• _Exercise data_
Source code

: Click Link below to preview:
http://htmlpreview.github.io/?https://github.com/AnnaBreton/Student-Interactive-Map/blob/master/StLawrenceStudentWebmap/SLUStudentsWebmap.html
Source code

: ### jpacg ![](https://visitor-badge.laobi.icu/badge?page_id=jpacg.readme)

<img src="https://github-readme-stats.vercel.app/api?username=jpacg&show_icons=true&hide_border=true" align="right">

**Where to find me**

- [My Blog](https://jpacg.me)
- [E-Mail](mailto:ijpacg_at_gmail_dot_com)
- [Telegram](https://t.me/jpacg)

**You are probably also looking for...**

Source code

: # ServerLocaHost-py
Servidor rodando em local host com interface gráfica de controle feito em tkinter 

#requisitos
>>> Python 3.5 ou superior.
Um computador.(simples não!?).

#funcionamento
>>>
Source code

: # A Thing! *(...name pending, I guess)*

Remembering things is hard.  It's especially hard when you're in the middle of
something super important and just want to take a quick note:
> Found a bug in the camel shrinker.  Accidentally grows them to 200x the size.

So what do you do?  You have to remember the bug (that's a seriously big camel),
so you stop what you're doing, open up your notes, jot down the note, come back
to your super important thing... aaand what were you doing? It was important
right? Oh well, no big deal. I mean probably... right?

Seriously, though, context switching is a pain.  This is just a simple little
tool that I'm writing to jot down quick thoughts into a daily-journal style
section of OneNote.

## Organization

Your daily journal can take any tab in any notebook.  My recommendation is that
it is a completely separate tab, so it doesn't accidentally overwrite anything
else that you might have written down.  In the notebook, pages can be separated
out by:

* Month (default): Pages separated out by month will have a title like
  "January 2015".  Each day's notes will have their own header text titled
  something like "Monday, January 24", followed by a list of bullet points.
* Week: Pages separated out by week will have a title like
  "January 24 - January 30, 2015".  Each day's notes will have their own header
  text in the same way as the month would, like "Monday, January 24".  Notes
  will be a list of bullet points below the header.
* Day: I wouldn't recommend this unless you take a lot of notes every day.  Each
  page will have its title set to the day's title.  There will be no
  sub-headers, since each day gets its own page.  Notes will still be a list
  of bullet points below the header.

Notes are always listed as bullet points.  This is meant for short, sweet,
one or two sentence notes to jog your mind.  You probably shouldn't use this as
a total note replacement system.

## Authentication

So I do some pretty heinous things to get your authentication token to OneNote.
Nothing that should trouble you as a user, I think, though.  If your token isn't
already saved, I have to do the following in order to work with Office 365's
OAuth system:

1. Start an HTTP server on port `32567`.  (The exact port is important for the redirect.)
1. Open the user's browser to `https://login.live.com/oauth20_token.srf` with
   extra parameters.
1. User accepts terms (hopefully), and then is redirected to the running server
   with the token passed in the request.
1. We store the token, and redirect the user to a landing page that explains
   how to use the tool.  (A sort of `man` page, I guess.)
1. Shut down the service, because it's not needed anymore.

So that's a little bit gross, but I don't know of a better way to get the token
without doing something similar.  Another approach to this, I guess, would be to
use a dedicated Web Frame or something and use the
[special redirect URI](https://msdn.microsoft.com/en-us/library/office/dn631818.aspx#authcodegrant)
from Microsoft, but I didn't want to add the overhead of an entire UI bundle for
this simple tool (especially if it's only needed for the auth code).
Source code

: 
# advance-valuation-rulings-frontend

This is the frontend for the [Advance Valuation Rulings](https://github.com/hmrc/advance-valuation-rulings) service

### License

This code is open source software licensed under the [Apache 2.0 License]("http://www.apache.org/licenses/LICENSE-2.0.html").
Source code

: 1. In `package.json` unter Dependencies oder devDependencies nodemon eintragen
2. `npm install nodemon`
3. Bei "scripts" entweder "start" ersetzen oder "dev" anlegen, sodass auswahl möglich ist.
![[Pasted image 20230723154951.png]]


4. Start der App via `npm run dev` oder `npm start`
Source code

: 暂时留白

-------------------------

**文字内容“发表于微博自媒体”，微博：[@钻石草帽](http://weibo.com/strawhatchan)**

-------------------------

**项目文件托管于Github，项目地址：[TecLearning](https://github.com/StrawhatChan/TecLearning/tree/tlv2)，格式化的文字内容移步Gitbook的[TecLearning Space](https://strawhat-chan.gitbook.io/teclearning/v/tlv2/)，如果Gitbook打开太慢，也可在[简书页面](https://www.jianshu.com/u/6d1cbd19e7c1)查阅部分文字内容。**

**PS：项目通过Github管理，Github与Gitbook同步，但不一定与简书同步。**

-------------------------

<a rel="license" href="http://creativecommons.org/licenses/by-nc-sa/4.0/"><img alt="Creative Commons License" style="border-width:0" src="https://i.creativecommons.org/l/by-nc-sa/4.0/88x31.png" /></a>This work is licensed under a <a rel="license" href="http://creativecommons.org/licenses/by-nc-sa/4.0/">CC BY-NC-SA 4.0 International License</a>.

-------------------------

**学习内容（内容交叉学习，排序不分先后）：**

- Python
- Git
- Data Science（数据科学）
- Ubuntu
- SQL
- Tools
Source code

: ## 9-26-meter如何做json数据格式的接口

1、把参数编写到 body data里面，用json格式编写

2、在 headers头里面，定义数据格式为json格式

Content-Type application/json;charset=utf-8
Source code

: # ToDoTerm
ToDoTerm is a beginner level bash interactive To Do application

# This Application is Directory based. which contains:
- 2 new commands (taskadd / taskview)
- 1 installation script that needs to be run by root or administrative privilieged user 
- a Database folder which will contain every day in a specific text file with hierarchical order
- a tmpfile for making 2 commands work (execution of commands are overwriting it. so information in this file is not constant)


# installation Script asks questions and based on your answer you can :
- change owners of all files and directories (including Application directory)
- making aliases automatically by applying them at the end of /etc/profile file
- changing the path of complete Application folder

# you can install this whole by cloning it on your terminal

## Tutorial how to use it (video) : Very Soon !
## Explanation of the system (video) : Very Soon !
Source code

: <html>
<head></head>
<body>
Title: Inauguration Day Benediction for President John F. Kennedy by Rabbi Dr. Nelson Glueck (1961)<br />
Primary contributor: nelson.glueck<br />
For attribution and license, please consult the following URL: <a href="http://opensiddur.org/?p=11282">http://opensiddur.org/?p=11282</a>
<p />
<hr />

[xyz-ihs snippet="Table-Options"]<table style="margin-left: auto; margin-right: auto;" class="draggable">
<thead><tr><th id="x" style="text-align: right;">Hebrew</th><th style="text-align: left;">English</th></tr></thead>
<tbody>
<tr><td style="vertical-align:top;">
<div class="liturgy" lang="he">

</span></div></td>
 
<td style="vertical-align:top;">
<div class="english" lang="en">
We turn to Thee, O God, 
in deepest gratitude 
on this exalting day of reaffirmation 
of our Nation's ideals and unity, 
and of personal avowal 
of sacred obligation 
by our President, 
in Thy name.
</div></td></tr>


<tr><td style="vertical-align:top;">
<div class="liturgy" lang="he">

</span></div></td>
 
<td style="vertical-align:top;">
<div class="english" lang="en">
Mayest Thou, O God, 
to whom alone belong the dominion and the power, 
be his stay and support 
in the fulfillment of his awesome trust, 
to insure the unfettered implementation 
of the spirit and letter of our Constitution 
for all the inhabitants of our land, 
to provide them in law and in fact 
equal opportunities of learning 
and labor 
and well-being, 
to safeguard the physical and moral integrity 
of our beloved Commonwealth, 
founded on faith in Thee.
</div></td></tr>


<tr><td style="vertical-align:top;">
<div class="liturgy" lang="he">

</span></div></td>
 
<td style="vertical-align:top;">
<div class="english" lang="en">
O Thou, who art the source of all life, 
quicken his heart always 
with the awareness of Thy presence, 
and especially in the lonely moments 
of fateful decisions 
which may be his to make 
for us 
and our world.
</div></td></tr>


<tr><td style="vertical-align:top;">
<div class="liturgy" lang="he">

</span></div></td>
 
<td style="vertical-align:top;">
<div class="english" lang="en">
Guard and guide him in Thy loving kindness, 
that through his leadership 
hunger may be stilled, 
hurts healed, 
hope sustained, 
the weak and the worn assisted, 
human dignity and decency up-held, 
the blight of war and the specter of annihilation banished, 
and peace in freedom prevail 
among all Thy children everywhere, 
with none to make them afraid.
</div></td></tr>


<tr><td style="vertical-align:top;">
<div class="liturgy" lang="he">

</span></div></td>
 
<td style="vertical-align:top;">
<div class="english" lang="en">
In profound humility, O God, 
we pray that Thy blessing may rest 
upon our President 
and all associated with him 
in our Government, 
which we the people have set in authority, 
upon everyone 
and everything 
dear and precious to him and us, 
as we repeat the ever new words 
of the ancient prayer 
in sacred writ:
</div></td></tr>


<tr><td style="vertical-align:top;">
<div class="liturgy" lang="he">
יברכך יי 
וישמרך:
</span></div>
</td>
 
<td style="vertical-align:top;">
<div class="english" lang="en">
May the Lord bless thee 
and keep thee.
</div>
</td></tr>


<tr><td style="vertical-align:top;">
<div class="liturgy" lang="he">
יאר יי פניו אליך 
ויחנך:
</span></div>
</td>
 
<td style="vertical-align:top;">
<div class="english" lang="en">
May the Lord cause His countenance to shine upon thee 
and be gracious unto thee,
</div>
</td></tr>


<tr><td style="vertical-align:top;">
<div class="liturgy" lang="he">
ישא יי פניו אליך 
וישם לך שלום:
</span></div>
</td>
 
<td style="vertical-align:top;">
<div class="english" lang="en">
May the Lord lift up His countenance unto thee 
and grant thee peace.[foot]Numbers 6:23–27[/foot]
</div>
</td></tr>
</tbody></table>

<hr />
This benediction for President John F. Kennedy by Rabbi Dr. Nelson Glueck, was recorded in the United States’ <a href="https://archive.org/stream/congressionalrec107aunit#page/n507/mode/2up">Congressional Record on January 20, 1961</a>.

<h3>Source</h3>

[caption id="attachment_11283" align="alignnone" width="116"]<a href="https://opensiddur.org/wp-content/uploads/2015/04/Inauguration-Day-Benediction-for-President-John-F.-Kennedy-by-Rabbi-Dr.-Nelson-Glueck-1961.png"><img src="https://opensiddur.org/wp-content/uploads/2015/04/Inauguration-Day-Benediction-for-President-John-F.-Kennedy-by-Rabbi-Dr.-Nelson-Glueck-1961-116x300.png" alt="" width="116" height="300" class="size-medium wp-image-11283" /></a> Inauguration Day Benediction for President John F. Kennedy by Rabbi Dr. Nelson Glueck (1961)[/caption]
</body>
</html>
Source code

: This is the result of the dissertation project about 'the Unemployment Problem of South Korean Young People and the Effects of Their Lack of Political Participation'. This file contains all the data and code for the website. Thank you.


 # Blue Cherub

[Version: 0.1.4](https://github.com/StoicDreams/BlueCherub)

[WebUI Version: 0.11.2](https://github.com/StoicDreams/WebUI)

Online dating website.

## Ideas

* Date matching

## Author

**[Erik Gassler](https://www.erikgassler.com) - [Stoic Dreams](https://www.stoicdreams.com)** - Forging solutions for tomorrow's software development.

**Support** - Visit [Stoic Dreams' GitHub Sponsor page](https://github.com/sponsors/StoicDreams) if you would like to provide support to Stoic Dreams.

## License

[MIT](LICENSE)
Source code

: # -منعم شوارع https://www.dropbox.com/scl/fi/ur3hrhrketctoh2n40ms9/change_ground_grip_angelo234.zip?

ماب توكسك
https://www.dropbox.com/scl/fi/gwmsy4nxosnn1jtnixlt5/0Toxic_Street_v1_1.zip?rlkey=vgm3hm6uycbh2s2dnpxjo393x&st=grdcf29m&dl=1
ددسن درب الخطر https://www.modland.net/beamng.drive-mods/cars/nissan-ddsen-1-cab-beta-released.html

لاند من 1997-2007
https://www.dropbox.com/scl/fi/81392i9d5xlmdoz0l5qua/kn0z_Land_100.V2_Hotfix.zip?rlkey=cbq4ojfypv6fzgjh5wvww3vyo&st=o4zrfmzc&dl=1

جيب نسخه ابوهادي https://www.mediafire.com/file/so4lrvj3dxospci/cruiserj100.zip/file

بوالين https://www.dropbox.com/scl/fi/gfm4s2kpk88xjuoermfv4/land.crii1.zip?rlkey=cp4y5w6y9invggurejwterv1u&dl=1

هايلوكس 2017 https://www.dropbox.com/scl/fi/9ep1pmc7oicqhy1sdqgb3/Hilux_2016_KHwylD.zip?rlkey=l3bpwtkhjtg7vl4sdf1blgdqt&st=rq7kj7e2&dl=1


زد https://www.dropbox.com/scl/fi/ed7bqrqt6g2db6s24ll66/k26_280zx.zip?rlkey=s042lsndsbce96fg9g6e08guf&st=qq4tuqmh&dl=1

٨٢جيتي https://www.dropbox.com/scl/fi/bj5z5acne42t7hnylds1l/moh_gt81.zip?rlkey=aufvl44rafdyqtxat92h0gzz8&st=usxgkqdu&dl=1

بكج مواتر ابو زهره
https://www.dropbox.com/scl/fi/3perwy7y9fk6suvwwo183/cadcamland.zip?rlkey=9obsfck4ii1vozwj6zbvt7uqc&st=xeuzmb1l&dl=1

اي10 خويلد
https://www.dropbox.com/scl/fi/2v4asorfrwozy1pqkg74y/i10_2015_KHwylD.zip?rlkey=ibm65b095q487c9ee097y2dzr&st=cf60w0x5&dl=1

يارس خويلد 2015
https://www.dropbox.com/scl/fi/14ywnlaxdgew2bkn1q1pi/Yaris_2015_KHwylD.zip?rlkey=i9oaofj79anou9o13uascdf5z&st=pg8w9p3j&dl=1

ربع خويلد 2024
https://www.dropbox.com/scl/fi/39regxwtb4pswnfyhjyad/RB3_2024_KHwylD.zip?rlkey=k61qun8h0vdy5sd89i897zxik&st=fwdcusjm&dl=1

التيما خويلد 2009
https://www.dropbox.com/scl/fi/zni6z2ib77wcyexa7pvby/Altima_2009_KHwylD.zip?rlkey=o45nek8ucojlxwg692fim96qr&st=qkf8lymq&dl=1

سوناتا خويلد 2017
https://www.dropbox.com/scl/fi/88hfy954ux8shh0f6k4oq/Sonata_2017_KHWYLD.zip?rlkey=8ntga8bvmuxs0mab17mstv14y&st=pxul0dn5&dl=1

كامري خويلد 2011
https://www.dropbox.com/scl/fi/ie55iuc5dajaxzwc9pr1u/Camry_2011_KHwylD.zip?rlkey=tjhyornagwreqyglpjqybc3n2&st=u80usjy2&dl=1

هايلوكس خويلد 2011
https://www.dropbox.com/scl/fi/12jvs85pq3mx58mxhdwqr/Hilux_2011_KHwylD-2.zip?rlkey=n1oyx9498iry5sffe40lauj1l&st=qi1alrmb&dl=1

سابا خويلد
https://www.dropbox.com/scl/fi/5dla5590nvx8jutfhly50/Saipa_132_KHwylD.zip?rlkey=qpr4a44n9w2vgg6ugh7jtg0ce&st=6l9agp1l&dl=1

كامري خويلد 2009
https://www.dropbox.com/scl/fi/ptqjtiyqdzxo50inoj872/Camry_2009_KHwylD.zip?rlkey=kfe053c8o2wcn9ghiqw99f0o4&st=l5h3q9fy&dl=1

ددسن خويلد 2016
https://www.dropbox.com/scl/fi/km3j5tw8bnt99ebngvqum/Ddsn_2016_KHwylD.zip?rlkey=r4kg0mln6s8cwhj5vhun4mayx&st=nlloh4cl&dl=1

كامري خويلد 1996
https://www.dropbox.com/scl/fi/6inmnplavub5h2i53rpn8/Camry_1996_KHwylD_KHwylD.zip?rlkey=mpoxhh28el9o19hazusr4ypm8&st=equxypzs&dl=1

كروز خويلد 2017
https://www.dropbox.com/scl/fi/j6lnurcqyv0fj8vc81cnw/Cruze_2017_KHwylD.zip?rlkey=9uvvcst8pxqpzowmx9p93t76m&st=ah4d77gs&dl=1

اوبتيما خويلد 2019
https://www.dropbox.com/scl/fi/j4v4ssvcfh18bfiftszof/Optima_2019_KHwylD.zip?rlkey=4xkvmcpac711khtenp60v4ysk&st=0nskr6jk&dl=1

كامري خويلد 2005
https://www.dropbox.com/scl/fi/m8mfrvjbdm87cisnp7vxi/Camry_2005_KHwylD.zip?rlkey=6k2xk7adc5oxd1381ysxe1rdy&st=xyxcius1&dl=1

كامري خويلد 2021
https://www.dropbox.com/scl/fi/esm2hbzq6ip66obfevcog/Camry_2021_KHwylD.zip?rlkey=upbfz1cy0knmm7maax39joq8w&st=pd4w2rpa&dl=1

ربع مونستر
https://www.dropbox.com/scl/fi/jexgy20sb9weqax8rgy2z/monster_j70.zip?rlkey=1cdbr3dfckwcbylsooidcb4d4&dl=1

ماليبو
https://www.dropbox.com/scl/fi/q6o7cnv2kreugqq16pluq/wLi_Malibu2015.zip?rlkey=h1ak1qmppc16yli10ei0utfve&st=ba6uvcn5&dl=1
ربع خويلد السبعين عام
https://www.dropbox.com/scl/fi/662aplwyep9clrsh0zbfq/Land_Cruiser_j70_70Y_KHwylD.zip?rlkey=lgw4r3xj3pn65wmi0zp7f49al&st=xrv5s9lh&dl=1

• _Exercise_
Beginning with the first line of the records above, reproduce each line exactly, ending at the line that contains "of bullet points.", and leave out everything else.

• _Result of this task_
Source code

: Click Link below to preview:
http://htmlpreview.github.io/?https://github.com/AnnaBreton/Student-Interactive-Map/blob/master/StLawrenceStudentWebmap/SLUStudentsWebmap.html
Source code

: ### jpacg ![](https://visitor-badge.laobi.icu/badge?page_id=jpacg.readme)

<img src="https://github-readme-stats.vercel.app/api?username=jpacg&show_icons=true&hide_border=true" align="right">

**Where to find me**

- [My Blog](https://jpacg.me)
- [E-Mail](mailto:ijpacg_at_gmail_dot_com)
- [Telegram](https://t.me/jpacg)

**You are probably also looking for...**

Source code

: # ServerLocaHost-py
Servidor rodando em local host com interface gráfica de controle feito em tkinter 

#requisitos
>>> Python 3.5 ou superior.
Um computador.(simples não!?).

#funcionamento
>>>
Source code

: # A Thing! *(...name pending, I guess)*

Remembering things is hard.  It's especially hard when you're in the middle of
something super important and just want to take a quick note:
> Found a bug in the camel shrinker.  Accidentally grows them to 200x the size.

So what do you do?  You have to remember the bug (that's a seriously big camel),
so you stop what you're doing, open up your notes, jot down the note, come back
to your super important thing... aaand what were you doing? It was important
right? Oh well, no big deal. I mean probably... right?

Seriously, though, context switching is a pain.  This is just a simple little
tool that I'm writing to jot down quick thoughts into a daily-journal style
section of OneNote.

## Organization

Your daily journal can take any tab in any notebook.  My recommendation is that
it is a completely separate tab, so it doesn't accidentally overwrite anything
else that you might have written down.  In the notebook, pages can be separated
out by:

* Month (default): Pages separated out by month will have a title like
  "January 2015".  Each day's notes will have their own header text titled
  something like "Monday, January 24", followed by a list of bullet points.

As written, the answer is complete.